Part 3: How Can We Communicate the Significance of General Education?

Why Do They Have to Take Our Courses?

When I started my full-time university position, it came with the usual responsibility of advising. With that great responsibility often comes great skepticism. Students, confronted with the sheer number of courses they are required to take, will express doubt about the necessity of one requirement or another. I developed at the time what I thought was a clever response. “Why not?” I would ask. “Why not take courses in these subjects supposedly unrelated to your major? Will it hurt you to have more knowledge?” I had not intended to be flippant – although perhaps I did intend to be sarcastic (leopard and spots, after all) – but I realized later that is exactly what my answer sounded like, not all that different in the long run from the “learn math to balance your checkbook” argument many of us heard as children. I am comforted that my response frequently led to more productive conversations about the nature of general education, but there are certainly more thoughtful and useful, not to mention respectful, ways to get there.

One of those ways requires us to ask of ourselves: why DO students need to take our courses? Even more broadly, we need to ask ourselves why students need to take every required course in our curriculum. The first question is difficult enough – as easy as it may seem on the surface. The second question can be more complicated depending on the design of our general education curriculums and whether or not we as individual instructors either understand or buy into requirements.

Our first task is to understand thoroughly why students should take our own courses. As with any other aspect of teaching, it begins with being able to fully articulate what we are trying to convey. With content, this understanding is usually almost second nature, or, in the case of material with which we are less familiar, we are capable of connecting it to previous knowledge or of educating ourselves on the topics. When it comes to the reflective, even meta-, exercise of thinking about the significance of what we teach, it is perhaps less readily apparent.

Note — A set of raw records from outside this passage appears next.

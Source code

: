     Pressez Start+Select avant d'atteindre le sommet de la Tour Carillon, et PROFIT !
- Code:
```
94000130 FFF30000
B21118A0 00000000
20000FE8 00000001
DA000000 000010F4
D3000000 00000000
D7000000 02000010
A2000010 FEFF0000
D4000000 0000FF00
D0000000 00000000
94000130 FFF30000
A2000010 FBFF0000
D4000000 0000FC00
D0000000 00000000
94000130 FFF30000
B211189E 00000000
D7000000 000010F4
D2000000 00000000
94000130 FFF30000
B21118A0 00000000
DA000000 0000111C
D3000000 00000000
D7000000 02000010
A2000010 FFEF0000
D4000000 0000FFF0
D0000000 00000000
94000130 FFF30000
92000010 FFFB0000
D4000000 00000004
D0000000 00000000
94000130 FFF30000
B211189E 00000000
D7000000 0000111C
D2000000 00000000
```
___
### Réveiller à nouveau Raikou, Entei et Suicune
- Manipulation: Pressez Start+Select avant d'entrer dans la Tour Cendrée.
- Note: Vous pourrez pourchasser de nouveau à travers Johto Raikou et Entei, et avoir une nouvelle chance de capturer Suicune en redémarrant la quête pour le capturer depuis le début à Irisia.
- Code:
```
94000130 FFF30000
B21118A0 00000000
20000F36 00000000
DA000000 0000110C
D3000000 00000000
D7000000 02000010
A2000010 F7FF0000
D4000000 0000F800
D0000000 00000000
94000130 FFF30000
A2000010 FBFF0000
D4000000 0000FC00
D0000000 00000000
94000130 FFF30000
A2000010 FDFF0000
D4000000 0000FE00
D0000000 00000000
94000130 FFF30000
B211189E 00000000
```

Instead of allowing student questions concerning the need for our courses to undermine our own motivation, I suggest that they are an opportunity. After making the realization above during advising, I reconsidered my courses, coming to the (albeit painful) conclusion that I was not being transparent about what I wanted my students ultimately to “get” by being in my classrooms. I made assumptions about students’ self-motivation and their ability, without experience or background, to connect the dots, within the context of the course and to outside material. I began asking myself, “Why do they have to take this course?” In doing so, I could take a fresh look at my approach to course design and take into consideration my students’ need for investment.

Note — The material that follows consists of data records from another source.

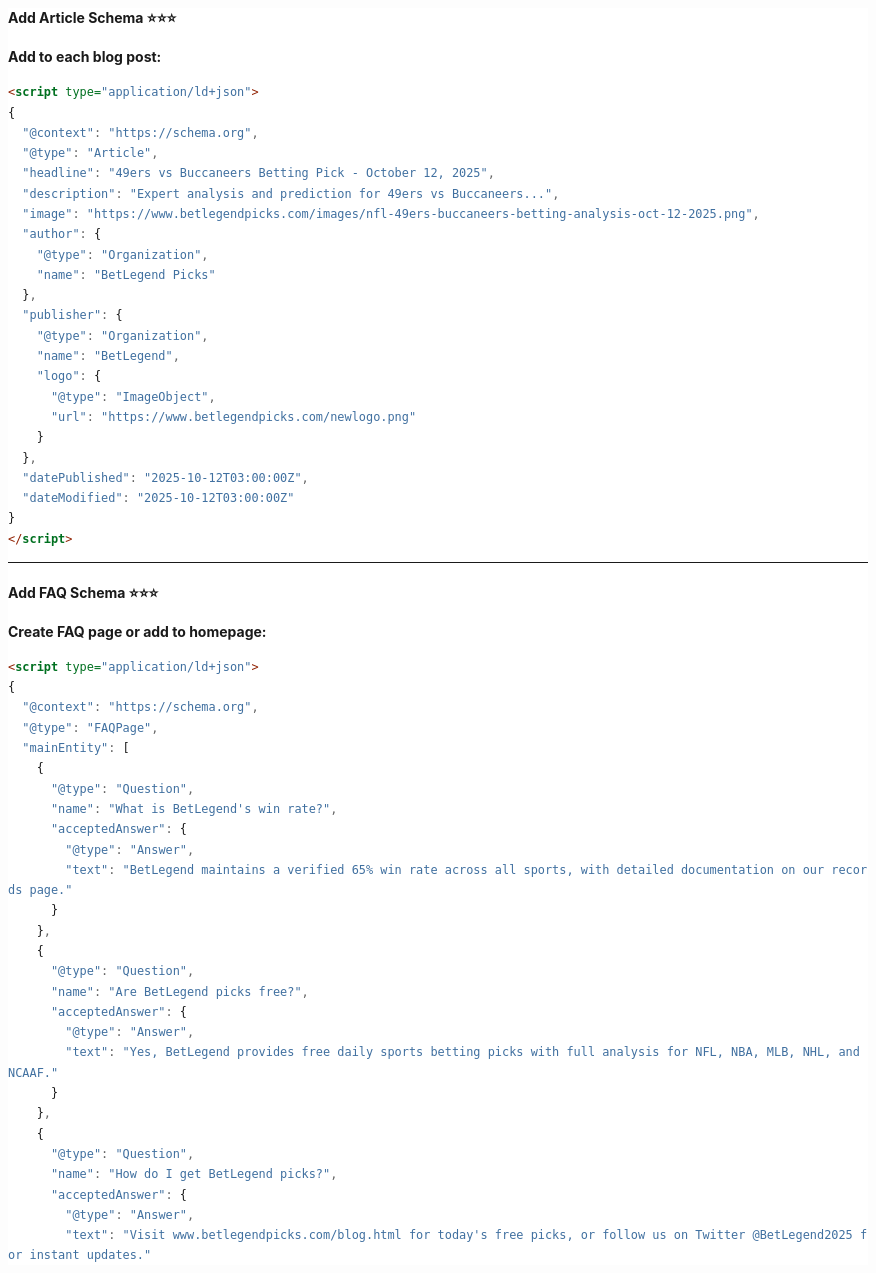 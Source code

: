 #### Add Article Schema ⭐⭐⭐
**Add to each blog post:**
```html
<script type="application/ld+json">
{
  "@context": "https://schema.org",
  "@type": "Article",
  "headline": "49ers vs Buccaneers Betting Pick - October 12, 2025",
  "description": "Expert analysis and prediction for 49ers vs Buccaneers...",
  "image": "https://www.betlegendpicks.com/images/nfl-49ers-buccaneers-betting-analysis-oct-12-2025.png",
  "author": {
    "@type": "Organization",
    "name": "BetLegend Picks"
  },
  "publisher": {
    "@type": "Organization",
    "name": "BetLegend",
    "logo": {
      "@type": "ImageObject",
      "url": "https://www.betlegendpicks.com/newlogo.png"
    }
  },
  "datePublished": "2025-10-12T03:00:00Z",
  "dateModified": "2025-10-12T03:00:00Z"
}
</script>
```

---

#### Add FAQ Schema ⭐⭐⭐
**Create FAQ page or add to homepage:**
```html
<script type="application/ld+json">
{
  "@context": "https://schema.org",
  "@type": "FAQPage",
  "mainEntity": [
    {
      "@type": "Question",
      "name": "What is BetLegend's win rate?",
      "acceptedAnswer": {
        "@type": "Answer",
        "text": "BetLegend maintains a verified 65% win rate across all sports, with detailed documentation on our records page."
      }
    },
    {
      "@type": "Question",
      "name": "Are BetLegend picks free?",
      "acceptedAnswer": {
        "@type": "Answer",
        "text": "Yes, BetLegend provides free daily sports betting picks with full analysis for NFL, NBA, MLB, NHL, and NCAAF."
      }
    },
    {
      "@type": "Question",
      "name": "How do I get BetLegend picks?",
      "acceptedAnswer": {
        "@type": "Answer",
        "text": "Visit www.betlegendpicks.com/blog.html for today's free picks, or follow us on Twitter @BetLegend2025 for instant updates."
```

In this reassessment process, however, I did not want to make the mistake of simply providing a step-by-step guide that leads in one direction – my direction. As I said before, what I consider motivation for investment may not be what students consider motivation. More importantly, it rather defeats the purpose of respecting their questioning if I immediately shut it down with a rigid answer that may or may not make sense to them (thinking personally here of my own past development). My goals, which are reflected in my learning outcomes, are to encourage more critical questioning and to provide multiple tools that will help students design their own answers with the benefit of insight and information and embrace their own investment in their learning.

Maryellen Weimer in an article for Faculty Focus aptly titled “Those Magical and Mysterious Learning Moments” (2014) quotes William Reinsmith as remarking, “not even the most outstanding teacher can summon a learning moment. The most we can do is fashion a context for them.” One of my interpretations of “fashioning a context” is to provide opportunities that are consciously and deliberately designed to help students invest in general education learning. It is in the design and redesign of courses that we can think about how to incorporate issues of student investment into our learning activities and assessments, making it an overarching, ubiquitous goal in course and curriculum frameworks.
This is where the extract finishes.